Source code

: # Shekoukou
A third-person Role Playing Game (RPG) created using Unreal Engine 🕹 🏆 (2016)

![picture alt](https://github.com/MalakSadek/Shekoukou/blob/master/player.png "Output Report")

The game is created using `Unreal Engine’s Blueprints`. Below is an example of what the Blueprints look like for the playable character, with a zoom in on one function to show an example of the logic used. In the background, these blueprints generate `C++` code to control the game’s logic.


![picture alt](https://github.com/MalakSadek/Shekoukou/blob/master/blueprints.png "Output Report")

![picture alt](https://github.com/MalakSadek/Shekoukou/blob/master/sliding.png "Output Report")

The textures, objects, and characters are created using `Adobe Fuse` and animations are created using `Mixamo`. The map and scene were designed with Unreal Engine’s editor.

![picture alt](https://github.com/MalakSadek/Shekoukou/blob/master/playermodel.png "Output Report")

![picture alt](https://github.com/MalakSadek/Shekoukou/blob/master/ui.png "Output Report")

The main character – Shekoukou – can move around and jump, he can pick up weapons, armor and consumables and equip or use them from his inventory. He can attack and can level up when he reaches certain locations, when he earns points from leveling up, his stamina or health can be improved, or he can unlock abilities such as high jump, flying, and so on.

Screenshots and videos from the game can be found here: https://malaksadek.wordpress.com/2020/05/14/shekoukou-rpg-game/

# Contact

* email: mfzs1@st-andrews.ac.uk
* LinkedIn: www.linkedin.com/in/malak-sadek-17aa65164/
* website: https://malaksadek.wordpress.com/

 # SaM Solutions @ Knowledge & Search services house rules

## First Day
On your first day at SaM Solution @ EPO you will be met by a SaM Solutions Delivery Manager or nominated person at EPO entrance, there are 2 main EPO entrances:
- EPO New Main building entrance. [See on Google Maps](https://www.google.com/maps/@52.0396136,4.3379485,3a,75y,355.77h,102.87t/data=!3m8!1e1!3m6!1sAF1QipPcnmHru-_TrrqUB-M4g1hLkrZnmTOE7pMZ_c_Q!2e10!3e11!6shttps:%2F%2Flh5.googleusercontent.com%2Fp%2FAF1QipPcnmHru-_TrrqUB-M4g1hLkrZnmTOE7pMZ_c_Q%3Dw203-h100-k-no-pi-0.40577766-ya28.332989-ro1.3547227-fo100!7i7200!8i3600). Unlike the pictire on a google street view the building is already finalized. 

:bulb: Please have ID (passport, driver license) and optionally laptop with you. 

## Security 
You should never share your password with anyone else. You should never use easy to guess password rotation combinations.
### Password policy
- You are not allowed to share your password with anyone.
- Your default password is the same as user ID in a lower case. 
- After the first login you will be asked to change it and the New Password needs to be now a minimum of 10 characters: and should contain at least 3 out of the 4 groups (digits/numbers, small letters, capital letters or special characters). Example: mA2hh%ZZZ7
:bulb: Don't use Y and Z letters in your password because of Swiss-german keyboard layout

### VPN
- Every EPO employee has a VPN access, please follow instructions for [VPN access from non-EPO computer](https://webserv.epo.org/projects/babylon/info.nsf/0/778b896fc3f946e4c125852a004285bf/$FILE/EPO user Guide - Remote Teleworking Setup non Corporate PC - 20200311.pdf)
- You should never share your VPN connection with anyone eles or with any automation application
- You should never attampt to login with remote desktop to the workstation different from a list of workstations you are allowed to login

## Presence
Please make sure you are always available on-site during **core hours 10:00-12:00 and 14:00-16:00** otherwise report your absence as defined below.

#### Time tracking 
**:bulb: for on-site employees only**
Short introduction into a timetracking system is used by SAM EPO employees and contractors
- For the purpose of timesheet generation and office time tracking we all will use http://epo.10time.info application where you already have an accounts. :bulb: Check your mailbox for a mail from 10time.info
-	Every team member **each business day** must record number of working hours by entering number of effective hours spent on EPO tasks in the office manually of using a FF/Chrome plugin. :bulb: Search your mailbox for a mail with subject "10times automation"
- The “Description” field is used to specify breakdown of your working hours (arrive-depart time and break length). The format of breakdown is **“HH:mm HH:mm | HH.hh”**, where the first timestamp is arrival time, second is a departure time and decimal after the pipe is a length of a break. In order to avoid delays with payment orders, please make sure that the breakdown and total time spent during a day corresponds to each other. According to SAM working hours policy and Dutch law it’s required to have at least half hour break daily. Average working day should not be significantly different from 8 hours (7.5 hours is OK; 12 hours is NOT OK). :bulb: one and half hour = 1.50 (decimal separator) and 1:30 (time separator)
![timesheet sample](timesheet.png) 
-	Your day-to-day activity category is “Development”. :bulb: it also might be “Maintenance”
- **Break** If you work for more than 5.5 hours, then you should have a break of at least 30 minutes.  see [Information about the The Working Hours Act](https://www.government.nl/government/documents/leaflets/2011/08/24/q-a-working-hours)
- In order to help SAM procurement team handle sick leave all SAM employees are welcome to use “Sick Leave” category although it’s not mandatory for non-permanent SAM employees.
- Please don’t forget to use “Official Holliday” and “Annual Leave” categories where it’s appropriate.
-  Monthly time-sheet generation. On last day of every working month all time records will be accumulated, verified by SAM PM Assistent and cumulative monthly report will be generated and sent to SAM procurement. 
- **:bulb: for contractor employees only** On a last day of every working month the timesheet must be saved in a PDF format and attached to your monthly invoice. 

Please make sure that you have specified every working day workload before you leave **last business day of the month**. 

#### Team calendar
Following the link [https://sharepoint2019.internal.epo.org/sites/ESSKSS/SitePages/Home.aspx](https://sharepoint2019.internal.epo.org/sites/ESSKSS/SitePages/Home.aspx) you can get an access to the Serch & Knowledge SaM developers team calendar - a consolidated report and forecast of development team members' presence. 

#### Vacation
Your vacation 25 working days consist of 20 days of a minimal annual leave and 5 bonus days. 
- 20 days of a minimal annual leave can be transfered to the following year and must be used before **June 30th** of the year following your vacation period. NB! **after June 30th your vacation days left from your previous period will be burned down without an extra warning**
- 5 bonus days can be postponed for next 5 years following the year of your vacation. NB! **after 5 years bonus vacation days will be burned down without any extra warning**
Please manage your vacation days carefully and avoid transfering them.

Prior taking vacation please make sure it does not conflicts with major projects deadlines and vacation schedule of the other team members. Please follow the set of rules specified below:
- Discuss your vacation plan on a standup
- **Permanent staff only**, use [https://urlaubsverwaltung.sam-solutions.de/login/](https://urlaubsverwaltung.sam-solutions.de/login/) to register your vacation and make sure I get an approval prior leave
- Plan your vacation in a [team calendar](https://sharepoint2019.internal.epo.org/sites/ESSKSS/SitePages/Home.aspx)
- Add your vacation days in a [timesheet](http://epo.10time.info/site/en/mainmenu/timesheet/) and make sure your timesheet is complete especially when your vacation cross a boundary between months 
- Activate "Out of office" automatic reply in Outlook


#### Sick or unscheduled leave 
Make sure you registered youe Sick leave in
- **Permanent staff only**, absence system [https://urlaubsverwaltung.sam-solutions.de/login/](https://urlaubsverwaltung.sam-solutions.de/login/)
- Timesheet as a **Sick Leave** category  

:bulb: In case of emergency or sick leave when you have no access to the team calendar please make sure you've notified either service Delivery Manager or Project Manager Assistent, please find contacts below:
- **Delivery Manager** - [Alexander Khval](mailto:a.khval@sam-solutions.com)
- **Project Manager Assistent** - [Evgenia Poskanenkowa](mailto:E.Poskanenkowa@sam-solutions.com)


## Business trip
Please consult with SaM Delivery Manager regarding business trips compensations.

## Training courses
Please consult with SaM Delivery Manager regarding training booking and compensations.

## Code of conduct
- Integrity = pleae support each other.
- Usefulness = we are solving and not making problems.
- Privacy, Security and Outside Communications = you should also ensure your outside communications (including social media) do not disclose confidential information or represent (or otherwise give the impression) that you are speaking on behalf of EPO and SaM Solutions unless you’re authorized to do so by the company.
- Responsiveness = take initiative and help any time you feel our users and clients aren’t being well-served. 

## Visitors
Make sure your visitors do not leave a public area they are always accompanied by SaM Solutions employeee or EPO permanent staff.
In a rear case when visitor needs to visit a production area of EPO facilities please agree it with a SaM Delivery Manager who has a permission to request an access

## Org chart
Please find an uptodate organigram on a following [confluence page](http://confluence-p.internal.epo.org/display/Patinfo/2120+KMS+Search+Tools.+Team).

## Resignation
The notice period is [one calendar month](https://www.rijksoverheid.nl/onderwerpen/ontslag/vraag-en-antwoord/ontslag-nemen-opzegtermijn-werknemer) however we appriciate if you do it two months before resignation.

- _Task prompt_:
The reply should hold only the lines of the listing above starting at the line containing "#### Sick or unscheduled leave" and ending at the line containing "## Visitors", exactly as written.

- _Solution to the problem_:
#### Sick or unscheduled leave 
Make sure you registered youe Sick leave in
- **Permanent staff only**, absence system [https://urlaubsverwaltung.sam-solutions.de/login/](https://urlaubsverwaltung.sam-solutions.de/login/)
- Timesheet as a **Sick Leave** category  

:bulb: In case of emergency or sick leave when you have no access to the team calendar please make sure you've notified either service Delivery Manager or Project Manager Assistent, please find contacts below:
- **Delivery Manager** - [Alexander Khval](mailto:a.khval@sam-solutions.com)
- **Project Manager Assistent** - [Evgenia Poskanenkowa](mailto:E.Poskanenkowa@sam-solutions.com)


## Business trip
Please consult with SaM Delivery Manager regarding business trips compensations.

## Training courses
Please consult with SaM Delivery Manager regarding training booking and compensations.

## Code of conduct
- Integrity = pleae support each other.
- Usefulness = we are solving and not making problems.
- Privacy, Security and Outside Communications = you should also ensure your outside communications (including social media) do not disclose confidential information or represent (or otherwise give the impression) that you are speaking on behalf of EPO and SaM Solutions unless you’re authorized to do so by the company.
- Responsiveness = take initiative and help any time you feel our users and clients aren’t being well-served. 

## Visitors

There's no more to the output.